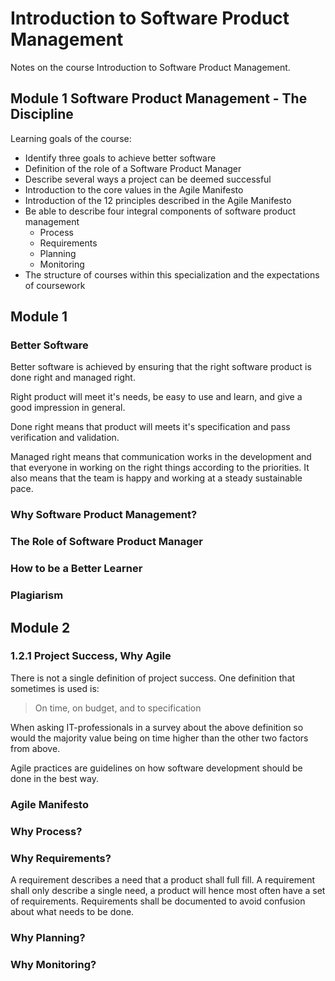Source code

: # Introduction to Software Product Management

Notes on the course Introduction to Software Product Management.

## Module 1 Software Product Management - The Discipline

Learning goals of the course:

- Identify three goals to achieve better software
- Definition of the role of a Software Product Manager
- Describe several ways a project can be deemed successful
- Introduction to the core values in the Agile Manifesto
- Introduction of the 12 principles described in the Agile Manifesto
- Be able to describe four integral components of software product management
  - Process
  - Requirements
  - Planning
  - Monitoring
- The structure of courses within this specialization and the expectations of coursework

## Module 1

### Better Software

Better software is achieved by ensuring that the right software product is done right and managed right.

Right product will meet it's needs, be easy to use and learn, and give a good impression in general.

Done right means that product will meets it's specification and pass verification and validation.

Managed right means that communication works in the development and that everyone in working on the right things according to the priorities. It also means that the team is happy and working at a steady sustainable pace.

### Why Software Product Management?

### The Role of Software Product Manager

### How to be a Better Learner

### Plagiarism

## Module 2

### 1.2.1 Project Success, Why Agile

There is not a single definition of project success. One definition that sometimes is used is:

> On time, on budget, and to specification

When asking IT-professionals in a survey about the above definition so would the majority value being on time higher than the other two factors from above.

Agile practices are guidelines on how software development should be done in the best way.

### Agile Manifesto

### Why Process?

### Why Requirements?

A requirement describes a need that a product shall full fill. A requirement shall only describe a single need, a product will hence most often have a set of requirements. Requirements shall be documented to avoid confusion about what needs to be done.

### Why Planning?

### Why Monitoring?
········
**Task objective**
In the records above, some lines hold the word "Introduction"; copy each such line.

**Solution to this exercise**
: # Introduction to Software Product Management
Notes on the course Introduction to Software Product Management.
- Introduction to the core values in the Agile Manifesto
- Introduction of the 12 principles described in the Agile Manifesto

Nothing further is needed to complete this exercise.